Once the line containing "Fundamental construct that" is found in the data below, output that line and every line after it through the last, unchanged and with nothing else.
[EXTRACTED ENTRIES Boundary: Start]
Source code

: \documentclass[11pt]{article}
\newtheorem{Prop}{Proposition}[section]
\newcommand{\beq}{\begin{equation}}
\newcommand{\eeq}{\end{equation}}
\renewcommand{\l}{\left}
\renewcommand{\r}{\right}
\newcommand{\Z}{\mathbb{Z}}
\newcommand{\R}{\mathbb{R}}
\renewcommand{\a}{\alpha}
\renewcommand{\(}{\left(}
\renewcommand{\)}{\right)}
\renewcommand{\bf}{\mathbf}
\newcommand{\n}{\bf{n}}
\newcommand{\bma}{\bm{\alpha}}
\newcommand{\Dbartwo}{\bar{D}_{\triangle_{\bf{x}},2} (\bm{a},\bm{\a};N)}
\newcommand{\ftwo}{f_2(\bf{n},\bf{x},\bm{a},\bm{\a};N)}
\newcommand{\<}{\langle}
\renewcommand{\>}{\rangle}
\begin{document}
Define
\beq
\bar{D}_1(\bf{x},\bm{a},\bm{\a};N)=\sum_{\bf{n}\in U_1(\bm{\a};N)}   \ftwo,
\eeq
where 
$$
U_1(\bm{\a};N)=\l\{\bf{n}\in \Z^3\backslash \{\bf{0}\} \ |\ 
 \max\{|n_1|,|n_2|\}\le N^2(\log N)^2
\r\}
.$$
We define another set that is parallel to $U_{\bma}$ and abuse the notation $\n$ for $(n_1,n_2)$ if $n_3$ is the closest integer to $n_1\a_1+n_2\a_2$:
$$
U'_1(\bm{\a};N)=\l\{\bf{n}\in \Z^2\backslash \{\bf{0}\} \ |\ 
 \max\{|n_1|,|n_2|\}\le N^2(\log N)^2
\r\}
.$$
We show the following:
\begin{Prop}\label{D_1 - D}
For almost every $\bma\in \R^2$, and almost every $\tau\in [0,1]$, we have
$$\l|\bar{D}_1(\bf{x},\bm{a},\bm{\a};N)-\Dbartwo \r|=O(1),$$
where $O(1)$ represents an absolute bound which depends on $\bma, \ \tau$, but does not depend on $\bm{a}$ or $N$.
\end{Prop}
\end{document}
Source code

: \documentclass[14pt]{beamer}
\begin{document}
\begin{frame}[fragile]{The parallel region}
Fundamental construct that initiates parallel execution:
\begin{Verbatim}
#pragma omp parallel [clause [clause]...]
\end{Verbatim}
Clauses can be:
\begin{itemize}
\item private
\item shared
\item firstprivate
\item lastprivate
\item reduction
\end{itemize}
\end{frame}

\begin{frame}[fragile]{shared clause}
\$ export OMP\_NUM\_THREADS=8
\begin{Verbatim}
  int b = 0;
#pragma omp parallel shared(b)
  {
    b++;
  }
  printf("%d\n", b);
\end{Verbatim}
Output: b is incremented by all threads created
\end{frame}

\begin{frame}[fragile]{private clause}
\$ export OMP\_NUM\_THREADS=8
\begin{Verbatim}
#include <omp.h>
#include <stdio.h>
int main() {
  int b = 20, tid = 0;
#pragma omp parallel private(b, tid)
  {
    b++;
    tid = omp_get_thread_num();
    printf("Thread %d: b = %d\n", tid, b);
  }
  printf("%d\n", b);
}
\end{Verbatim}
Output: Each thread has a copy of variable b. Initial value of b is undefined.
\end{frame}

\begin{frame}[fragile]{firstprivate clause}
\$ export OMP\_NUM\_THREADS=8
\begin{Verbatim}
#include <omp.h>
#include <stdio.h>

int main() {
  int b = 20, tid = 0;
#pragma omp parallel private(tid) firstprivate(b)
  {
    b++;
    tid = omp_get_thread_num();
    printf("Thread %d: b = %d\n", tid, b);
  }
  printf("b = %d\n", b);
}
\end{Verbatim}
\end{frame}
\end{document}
[EXTRACTED ENTRIES Boundary: End]
OUTPUT FOR THIS EXERCISE -
Fundamental construct that initiates parallel execution:
\begin{Verbatim}
#pragma omp parallel [clause [clause]...]
\end{Verbatim}
Clauses can be:
\begin{itemize}
\item private
\item shared
\item firstprivate
\item lastprivate
\item reduction
\end{itemize}
\end{frame}

\begin{frame}[fragile]{shared clause}
\$ export OMP\_NUM\_THREADS=8
\begin{Verbatim}
  int b = 0;
#pragma omp parallel shared(b)
  {
    b++;
  }
  printf("%d\n", b);
\end{Verbatim}
Output: b is incremented by all threads created
\end{frame}

\begin{frame}[fragile]{private clause}
\$ export OMP\_NUM\_THREADS=8
\begin{Verbatim}
#include <omp.h>
#include <stdio.h>
int main() {
  int b = 20, tid = 0;
#pragma omp parallel private(b, tid)
  {
    b++;
    tid = omp_get_thread_num();
    printf("Thread %d: b = %d\n", tid, b);
  }
  printf("%d\n", b);
}
\end{Verbatim}
Output: Each thread has a copy of variable b. Initial value of b is undefined.
\end{frame}

\begin{frame}[fragile]{firstprivate clause}
\$ export OMP\_NUM\_THREADS=8
\begin{Verbatim}
#include <omp.h>
#include <stdio.h>

int main() {
  int b = 20, tid = 0;
#pragma omp parallel private(tid) firstprivate(b)
  {
    b++;
    tid = omp_get_thread_num();
    printf("Thread %d: b = %d\n", tid, b);
  }
  printf("b = %d\n", b);
}
\end{Verbatim}
\end{frame}
\end{document}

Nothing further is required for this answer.